Saturday, April 24, 2004

Just what the European Union needs 

In a few days' time, on 1 May, 10 new countries, mostly from Central and Eastern Europe, are officially joining the European Union. It's a bit of a mixed blessing - on the positive side, states such as Poland or the Czech Republic are finally being recognised as belonging to the European family of nations; on the negative side, countries which have only recently emerged from the communist prison are now submerging themselves in a quasi-socialist, anti-American superpower-wannabe.

Still, the influx of poor cousins with attitude might shake things up a bit in Brussels:

" 'Extremely stubborn,' 'very aggressive,' 'difficult to deal with,' 'major laggards,' 'the ones who will argue most' - and those are just some of the nicer things anonymous European Commission officials say about Poles as they prepare for membership of the European Union on May 1.

" 'They adore confrontation,' said Eneko Landaburu, head of the commission's enlargement service between 1999 and 2003. 'Even if they are working on a crazy basis, if they get hit on the head, they don't give a damn, they keep going. That's their way of doing things'."

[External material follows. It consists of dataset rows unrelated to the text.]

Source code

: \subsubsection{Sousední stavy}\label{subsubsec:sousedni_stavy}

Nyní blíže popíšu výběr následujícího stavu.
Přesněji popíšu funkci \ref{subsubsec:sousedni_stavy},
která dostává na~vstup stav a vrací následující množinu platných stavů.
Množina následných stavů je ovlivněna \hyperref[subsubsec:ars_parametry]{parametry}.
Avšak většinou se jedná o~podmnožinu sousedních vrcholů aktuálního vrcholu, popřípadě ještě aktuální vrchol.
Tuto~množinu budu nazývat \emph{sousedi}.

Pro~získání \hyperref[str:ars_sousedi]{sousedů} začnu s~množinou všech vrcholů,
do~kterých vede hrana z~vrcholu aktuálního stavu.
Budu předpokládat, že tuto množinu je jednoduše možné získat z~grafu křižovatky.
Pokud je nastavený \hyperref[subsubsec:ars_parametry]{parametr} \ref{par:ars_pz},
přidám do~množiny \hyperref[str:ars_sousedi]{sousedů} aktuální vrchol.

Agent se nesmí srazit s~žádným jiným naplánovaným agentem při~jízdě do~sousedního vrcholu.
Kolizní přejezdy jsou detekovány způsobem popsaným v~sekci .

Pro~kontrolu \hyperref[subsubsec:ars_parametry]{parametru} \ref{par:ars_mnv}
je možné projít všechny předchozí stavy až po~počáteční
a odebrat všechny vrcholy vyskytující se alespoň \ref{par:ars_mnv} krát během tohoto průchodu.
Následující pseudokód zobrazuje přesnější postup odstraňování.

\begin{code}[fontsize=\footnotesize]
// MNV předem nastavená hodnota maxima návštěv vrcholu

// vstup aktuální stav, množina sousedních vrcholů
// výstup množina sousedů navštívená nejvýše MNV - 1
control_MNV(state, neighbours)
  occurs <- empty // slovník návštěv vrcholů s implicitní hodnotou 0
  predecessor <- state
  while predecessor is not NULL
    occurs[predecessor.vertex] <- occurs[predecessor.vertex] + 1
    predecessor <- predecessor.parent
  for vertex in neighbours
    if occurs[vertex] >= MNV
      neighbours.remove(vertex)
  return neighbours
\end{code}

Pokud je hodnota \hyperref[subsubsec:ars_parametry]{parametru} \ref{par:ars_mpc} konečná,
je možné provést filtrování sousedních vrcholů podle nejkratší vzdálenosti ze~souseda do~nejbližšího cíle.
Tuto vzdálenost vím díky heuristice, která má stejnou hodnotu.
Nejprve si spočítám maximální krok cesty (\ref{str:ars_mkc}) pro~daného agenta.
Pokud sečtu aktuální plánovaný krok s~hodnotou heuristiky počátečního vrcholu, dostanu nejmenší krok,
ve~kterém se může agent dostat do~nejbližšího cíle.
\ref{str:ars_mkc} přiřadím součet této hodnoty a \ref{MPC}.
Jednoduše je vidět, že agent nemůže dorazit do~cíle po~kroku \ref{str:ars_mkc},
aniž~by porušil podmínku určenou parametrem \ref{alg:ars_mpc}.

European Union, you can't say you haven't been warned.

The UPI story recounts Chirac's recent rebuke to the New Europe for its support of the US ("They missed a good opportunity to shut up" and were "badly brought up") and unfortunately goes overboard with commentary: "This kind of talk scares the living daylights out of Poles, who saw their 1,000-year old country wiped off the map in the 19th century, razed by the Nazis during World War II, and dominated by the Soviet Union for much of the post-war period."

Actually, it doesn't scare the living daylight of our Poles. For centuries Poland did look up to France for political and cultural inspiration, and the French was the second language for Polish nobility and intelligencia. However, since having been left dangling by the French in 1939 and watching France play footsie with the Soviet Union thereafter, had somewhat cooled the awe and admiration for all things French, including the attitude.

There's some interesting re-alignments going on in Europe at the moment. Watch this space.